Ich weiß, Ihr eigener Gerechtigkeitssinn ist so stark, dass Sie meine Sicht der Dinge letztlich teilen werden. Jetzt aber muss ich diesen Brief beenden, damit er die Post noch erreicht. Ich wünschte, ich könnte Sie sehen und von Angesicht zu Angesicht mit Ihnen sprechen. Aber vielleicht sage ich lieber nichts mehr.
Für immer treu der Ihre,
Ravi
    Ada fuhr zusammen, als sie am Ende des Korridors Schritte hörte. William kam auf sie zu. Er sah mürrischer aus denn je, als er grußlos an ihr vorbeiging. Sie schob den Brief hastig in den Ärmel und folgte ihm zum Speisesalon. Ravis Brief hatte sie schockiert, das war nicht zu leugnen. Sich in solchen Tönen über das Empire zu äußern war fast schon aufwieglerisch. Er hatte ihren Vater mehr oder weniger direkt als Kriminellen beschimpft!
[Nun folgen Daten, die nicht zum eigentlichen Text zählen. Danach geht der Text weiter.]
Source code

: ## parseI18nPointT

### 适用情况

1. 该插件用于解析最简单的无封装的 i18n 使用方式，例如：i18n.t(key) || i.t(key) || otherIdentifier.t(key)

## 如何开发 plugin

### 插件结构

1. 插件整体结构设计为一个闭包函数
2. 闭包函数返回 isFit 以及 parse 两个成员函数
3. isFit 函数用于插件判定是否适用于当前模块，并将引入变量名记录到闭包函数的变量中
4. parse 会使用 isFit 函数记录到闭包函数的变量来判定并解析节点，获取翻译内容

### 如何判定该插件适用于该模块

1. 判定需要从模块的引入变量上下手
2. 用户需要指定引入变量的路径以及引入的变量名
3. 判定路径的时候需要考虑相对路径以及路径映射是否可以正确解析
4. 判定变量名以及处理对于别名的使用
Der Vergleich mit Frankreich klang erst überzeugend … aber die Lage in Indien war doch ganz anders. Indien war kein gut organisiertes, friedliches Land wie Großbritannien. Es brauchte doch eine fähige Verwaltung, Leute, die vernünftig denken konnten, Leute, die Hindus und Moslems davon abhielten, sich gegenseitig umzubringen. Was Ravi da geäußert hatte, erschreckte sie.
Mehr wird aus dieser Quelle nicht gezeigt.